Lalu si ibu menarik perutnya yang tengah bunting itu. Seperti mencabik-cabik dan melawan kehendak ia terus saja berteriak lantang, sembari tangannya menarik lendir dari perutnya yang bunting. Hal ini diikuti oleh ketiga anak yang masih dibungkus lendir-lendir dalam rahim tersebut. Dengan pergulatan panjang, sang anak baru daat melepaskan diri dari jeratan lendir itu. Lalu dengan sigap ia pun segera membersihkan orok yang dibawa serta bayi tersebut. Selanjutnya si ibu kembali menghilang yang diikuti dengan teriakan ketiga anaknya. "Amak, Amai, Mandeh," ketiganya menyebutkan ibu dengan cara yang berbeda. Tidak hanya di dalam rahim mereka berteriak menantang untuk bertanya. Bahkan setelah mereka bebas pun, masih tetap mempertanyakan eksistensi kehadiran mereka di atas bumi. Apakah kehadiran mereka di atas bumi dikehendaki? Kenapa mereka tidak dilahirkan di istana ataupun di dekat daerah di perkampungan mereka? Lalu kenapa namanya tidak menggunakan nama sangsakerta? Semua pertanyaan itu mereka lontarkan tanpa mendapat jawaban sama sekali.

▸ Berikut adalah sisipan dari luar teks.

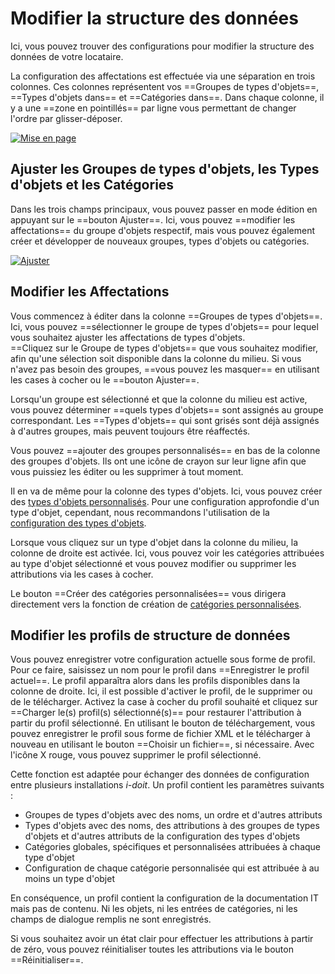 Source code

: # Modifier la structure des données 

Ici, vous pouvez trouver des configurations pour modifier la structure des données de votre locataire.

La configuration des affectations est effectuée via une séparation en trois colonnes. Ces colonnes représentent vos ==Groupes de types d'objets==, ==Types d'objets dans== et ==Catégories dans==. Dans chaque colonne, il y a une ==zone en pointillés== par ligne vous permettant de changer l'ordre par glisser-déposer.

[![Mise en page](../../../assets/images/en/system-administration/administration/data-structure/1-ds.png)](../../../assets/images/en/system-administration/administration/data-structure/1-ds.png)

## Ajuster les Groupes de types d'objets, les Types d'objets et les Catégories 

Dans les trois champs principaux, vous pouvez passer en mode édition en appuyant sur le ==bouton Ajuster==.
Ici, vous pouvez ==modifier les affectations== du groupe d'objets respectif, mais vous pouvez également créer et développer de nouveaux groupes, types d'objets ou catégories.

[![Ajuster](../../../assets/images/en/system-administration/administration/data-structure/2-ds.png)](../../../assets/images/en/system-administration/administration/data-structure/2-ds.png)

## Modifier les Affectations 

Vous commencez à éditer dans la colonne ==Groupes de types d'objets==. Ici, vous pouvez ==sélectionner le groupe de types d'objets== pour lequel vous souhaitez ajuster les affectations de types d'objets.<br>
==Cliquez sur le Groupe de types d'objets== que vous souhaitez modifier, afin qu'une sélection soit disponible dans la colonne du milieu. Si vous n'avez pas besoin des groupes, ==vous pouvez les masquer== en utilisant les cases à cocher ou le ==bouton Ajuster==.

Lorsqu'un groupe est sélectionné et que la colonne du milieu est active, vous pouvez déterminer ==quels types d'objets== sont assignés au groupe correspondant. Les ==Types d'objets== qui sont grisés sont déjà assignés à d'autres groupes, mais peuvent toujours être réaffectés.

Vous pouvez ==ajouter des groupes personnalisés== en bas de la colonne des groupes d'objets. Ils ont une icône de crayon sur leur ligne afin que vous puissiez les éditer ou les supprimer à tout moment.

Il en va de même pour la colonne des types d'objets. Ici, vous pouvez créer des [types d'objets personnalisés](../../../basics/custom-object-types.md). Pour une configuration approfondie d'un type d'objet, cependant, nous recommandons l'utilisation de la [configuration des types d'objets](../../../basics/custom-object-types.md).

Lorsque vous cliquez sur un type d'objet dans la colonne du milieu, la colonne de droite est activée. Ici, vous pouvez voir les catégories attribuées au type d'objet sélectionné et vous pouvez modifier ou supprimer les attributions via les cases à cocher.

Le bouton ==Créer des catégories personnalisées== vous dirigera directement vers la fonction de création de [catégories personnalisées](../../../basics/custom-categories.md).

## Modifier les profils de structure de données

Vous pouvez enregistrer votre configuration actuelle sous forme de profil. Pour ce faire, saisissez un nom pour le profil dans ==Enregistrer le profil actuel==. Le profil apparaîtra alors dans les profils disponibles dans la colonne de droite. Ici, il est possible d'activer le profil, de le supprimer ou de le télécharger. Activez la case à cocher du profil souhaité et cliquez sur ==Charger le(s) profil(s) sélectionné(s)== pour restaurer l'attribution à partir du profil sélectionné. En utilisant le bouton de téléchargement, vous pouvez enregistrer le profil sous forme de fichier XML et le télécharger à nouveau en utilisant le bouton ==Choisir un fichier==, si nécessaire. Avec l'icône X rouge, vous pouvez supprimer le profil sélectionné.

Cette fonction est adaptée pour échanger des données de configuration entre plusieurs installations _i-doit_. Un profil contient les paramètres suivants :

- Groupes de types d'objets avec des noms, un ordre et d'autres attributs
- Types d'objets avec des noms, des attributions à des groupes de types d'objets et d'autres attributs de la configuration des types d'objets
- Catégories globales, spécifiques et personnalisées attribuées à chaque type d'objet
- Configuration de chaque catégorie personnalisée qui est attribuée à au moins un type d'objet

En conséquence, un profil contient la configuration de la documentation IT mais pas de contenu. Ni les objets, ni les entrées de catégories, ni les champs de dialogue remplis ne sont enregistrés.

Si vous souhaitez avoir un état clair pour effectuer les attributions à partir de zéro, vous pouvez réinitialiser toutes les attributions via le bouton ==Réinitialiser==.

"Ini yang saya sebut kritik terhadap diri sendiri. Apakah saya yang orang Minang ini benar-benar orang Minang? Lihatlah orang jaman sekarang, apa yang sebenarnya menjadi identitas bahwa ia dapat dikatakan orang Minang? Itu yang saya rasa, saya tidak menemukannya, lalu melalui pengkajian tambo saya ingin menafsir ulang kembali untuk mendapatkan identitas yang sebenarnya." katanya. Menurutnya orang yang kehidupannya dapat melaju dengan pesat adalah orang-orang yang mengakui kesalahan dan kekuranganya. Dan kista yang diibaratkannya dengan penyakit masyarakat merupakan suatu hal yang tidak perlu ditutupi namun harus diobati atau diperbaiki. "Apa susahnya menjadi orang yang mengakui kelemahan dan kekurangannya. Jawabnya ada pada diri masing-masing," tutup dosen bidang Dramaturgi ini.